A mostra do L´Orangerie reuniu cerca de 30 obras de cada um dos dois amantes, a maioria delas provenientes do Museu Dolorès Olmedo, do México, e algumas inéditas na capital francesa, onde a última exposição de Frida havia ocorrido há 15 anos. Na primeira sala, telas da juventude de Diego, como “A noite na Vila”, de 1907, se impunham em meio às reproduções dos seus grandes murais que sobrevivem em prédios públicos do México e, também, dos Estados Unidos. Entre eles, chamava a atenção o que Diego retratou Frida entregando armas a camponeses mexicanos.

A sala seguinte exibia as primeiras telas que Frida pintou ainda no hospital, durante a longa recuperação do acidente, e nos anos seguintes, quando arrematou seu estilo: retratos de familiares e amigos, como o da irmã Cristina, que se envolveria mais tarde com o seu Diego. Havia também obras de pegada mais social, como a expressiva e pouco conhecida “O ônibus”, de 1929.

Na terceira e principal sala, perfilavam-se obras de Frida e Diego, lado a lado. E, neste caso, ele saia em visível desvantagem. Era neste ambiente que se encontravam alguns dos mais famosos autorretratos da artista que, segundo o Le Monde, alcançam, hoje, cifras tão altas quanto à Monalisa, de Leonardo Da Vinci.

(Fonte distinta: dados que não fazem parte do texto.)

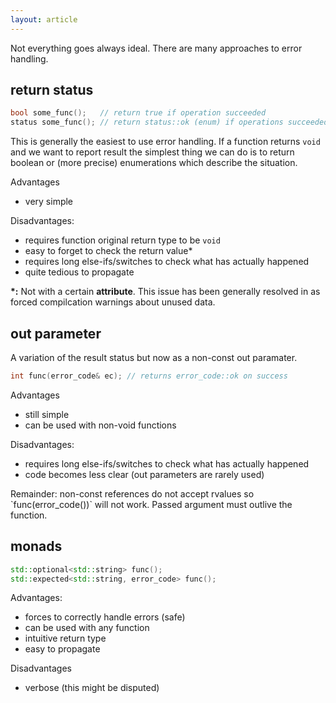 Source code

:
 ```yaml
---
layout: article
---
```


Not everything goes always ideal. There are many approaches to error handling.

## return status

```c++
bool some_func();   // return true if operation succeeded
status some_func(); // return status::ok (enum) if operations succeeded
```

This is generally the easiest to use error handling. If a function returns `void` and we want to report result the simplest thing we can do is to return boolean or (more precise) enumerations which describe the situation.

Advantages

- very simple

Disadvantages:

- requires function original return type to be `void`
- easy to forget to check the return value*
- requires long else-ifs/switches to check what has actually happened
- quite tedious to propagate

**\*:** Not with a certain **attribute**. This issue has been generally resolved in as forced compilcation warnings about unused data.

## out parameter

A variation of the result status but now as a non-const out paramater.

```c++
int func(error_code& ec); // returns error_code::ok on success
```

Advantages

- still simple
- can be used with non-void functions

Disadvantages:

- requires long else-ifs/switches to check what has actually happened
- code becomes less clear (out parameters are rarely used)

<div class="note info">
Remainder: non-const references do not accept rvalues so `func(error_code())` will not work. Passed argument must outlive the function.
</div>

## monads

```c++
std::optional<std::string> func();
std::expected<std::string, error_code> func();
```

Advantages:

- forces to correctly handle errors (safe)
- can be used with any function
- intuitive return type
- easy to propagate

Disadvantages

- verbose (this might be disputed) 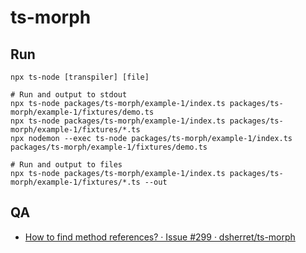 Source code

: # ts-morph

## Run

```
npx ts-node [transpiler] [file]

# Run and output to stdout
npx ts-node packages/ts-morph/example-1/index.ts packages/ts-morph/example-1/fixtures/demo.ts
npx ts-node packages/ts-morph/example-1/index.ts packages/ts-morph/example-1/fixtures/*.ts
npx nodemon --exec ts-node packages/ts-morph/example-1/index.ts packages/ts-morph/example-1/fixtures/demo.ts

# Run and output to files
npx ts-node packages/ts-morph/example-1/index.ts packages/ts-morph/example-1/fixtures/*.ts --out
```

## QA

- [How to find method references? · Issue #299 · dsherret/ts-morph](https://github.com/dsherret/ts-morph/issues/299) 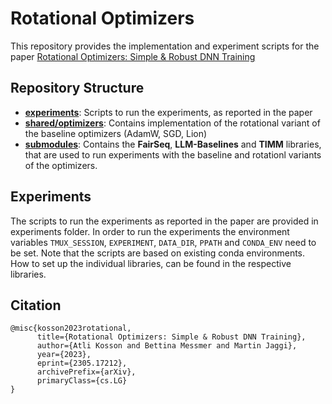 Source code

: # Rotational Optimizers
This repository provides the implementation and experiment scripts for the paper [Rotational Optimizers: Simple & Robust DNN Training](https://arxiv.org/abs/2305.17212)

## Repository Structure
* **[experiments](https://github.com/epfml/rotational-optimizers/tree/main/experiments)**: Scripts to run the experiments, as reported in the paper
* **[shared/optimizers](https://github.com/epfml/rotational-optimizers/tree/main/shared/optimizers)**: Contains implementation of the rotational variant of the baseline optimizers (AdamW, SGD, Lion)
* **[submodules](https://github.com/epfml/rotational-optimizers/tree/main/submodules)**: Contains the **FairSeq**, **LLM-Baselines** and **TIMM** libraries, that are used to run experiments with the baseline and rotationl variants of the optimizers.

## Experiments
The scripts to run the experiments as reported in the paper are provided in experiments folder.
In order to run the experiments the environment variables `TMUX_SESSION`, `EXPERIMENT`, `DATA_DIR`, `PPATH` and `CONDA_ENV` need to be set.
Note that the scripts are based on existing conda environments. How to set up the individual libraries, can be found in the respective libraries.

## Citation
```
@misc{kosson2023rotational,
      title={Rotational Optimizers: Simple & Robust DNN Training}, 
      author={Atli Kosson and Bettina Messmer and Martin Jaggi},
      year={2023},
      eprint={2305.17212},
      archivePrefix={arXiv},
      primaryClass={cs.LG}
}
```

Entre eles, o visceral “A coluna partida”, de 1944, o seu quadro mais conhecido e celebrado pela crítica. E também o sensual “Autorretrato com vestido de veludo”, de 1926, a obra que ilustra os materiais promocionais da mostra.

O próprio fenômeno da “fridolatria” ganhou espaço na exposição, com a recuperação do quanto a mexicana influenciou e ainda influencia não só o pensamento, mas também a música, o cinema, a literatura, o designer, a moda.

Há referências, por exemplo, ao filme “Frida”, sucesso de público de 2002 até hoje, em que ela é interpretada por Salma Hayek e Diego, por Alfred Molina. E também ao espartilho desenhado por Jean Paul Gaultier, sob sua inspiração.

Na loja do Museu, mais filas. O público queria levar para casa não só o catálogo da exposição e toda sorte de livros sobre a vida e a obra da artista, mas também souvenirs que o aproximava do ícone. Réplicas das roupas, colares, lenços e bolsas da mexicana faziam surpreendente sucesso entre fãs de todas as nacionalidades. Paris se transformava toda ela em Frida Kahlo.